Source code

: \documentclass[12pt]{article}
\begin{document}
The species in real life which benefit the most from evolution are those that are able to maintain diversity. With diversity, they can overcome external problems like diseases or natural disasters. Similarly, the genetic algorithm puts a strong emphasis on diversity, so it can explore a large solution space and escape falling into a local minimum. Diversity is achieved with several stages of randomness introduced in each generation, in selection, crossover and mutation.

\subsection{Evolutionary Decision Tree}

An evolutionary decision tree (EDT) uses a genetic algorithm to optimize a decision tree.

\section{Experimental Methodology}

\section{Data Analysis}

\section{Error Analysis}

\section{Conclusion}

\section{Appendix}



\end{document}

==

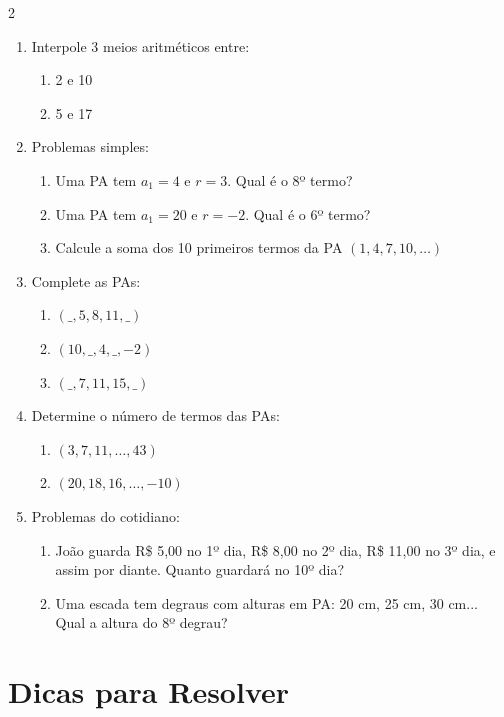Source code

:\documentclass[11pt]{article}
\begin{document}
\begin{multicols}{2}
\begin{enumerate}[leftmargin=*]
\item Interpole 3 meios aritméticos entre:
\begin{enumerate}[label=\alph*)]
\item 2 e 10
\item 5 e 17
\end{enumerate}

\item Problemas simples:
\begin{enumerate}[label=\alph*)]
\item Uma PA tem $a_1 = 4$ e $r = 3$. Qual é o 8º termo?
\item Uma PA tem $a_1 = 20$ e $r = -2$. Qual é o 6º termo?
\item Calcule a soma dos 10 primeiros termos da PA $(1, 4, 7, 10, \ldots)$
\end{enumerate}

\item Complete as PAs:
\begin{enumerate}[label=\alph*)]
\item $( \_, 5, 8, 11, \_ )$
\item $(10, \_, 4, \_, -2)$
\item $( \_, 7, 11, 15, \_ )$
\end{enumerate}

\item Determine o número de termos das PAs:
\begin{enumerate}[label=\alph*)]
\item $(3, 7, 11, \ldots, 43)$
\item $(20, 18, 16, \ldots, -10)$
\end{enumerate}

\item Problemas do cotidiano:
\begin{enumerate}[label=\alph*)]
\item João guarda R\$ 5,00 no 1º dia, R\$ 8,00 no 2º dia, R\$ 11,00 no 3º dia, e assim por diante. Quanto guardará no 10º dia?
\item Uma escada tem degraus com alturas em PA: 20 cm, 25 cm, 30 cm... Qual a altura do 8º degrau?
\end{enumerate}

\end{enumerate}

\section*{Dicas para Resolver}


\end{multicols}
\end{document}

ACTION ITEM: Looking at the data above, return every line from the one with "o 8º termo?" down to the one with "no 10º dia?", exactly and inclusively.

RESPONSE AREA:
\item Uma PA tem $a_1 = 4$ e $r = 3$. Qual é o 8º termo?
\item Uma PA tem $a_1 = 20$ e $r = -2$. Qual é o 6º termo?
\item Calcule a soma dos 10 primeiros termos da PA $(1, 4, 7, 10, \ldots)$
\end{enumerate}

\item Complete as PAs:
\begin{enumerate}[label=\alph*)]
\item $( \_, 5, 8, 11, \_ )$
\item $(10, \_, 4, \_, -2)$
\item $( \_, 7, 11, 15, \_ )$
\end{enumerate}

\item Determine o número de termos das PAs:
\begin{enumerate}[label=\alph*)]
\item $(3, 7, 11, \ldots, 43)$
\item $(20, 18, 16, \ldots, -10)$
\end{enumerate}

\item Problemas do cotidiano:
\begin{enumerate}[label=\alph*)]
\item João guarda R\$ 5,00 no 1º dia, R\$ 8,00 no 2º dia, R\$ 11,00 no 3º dia, e assim por diante. Quanto guardará no 10º dia?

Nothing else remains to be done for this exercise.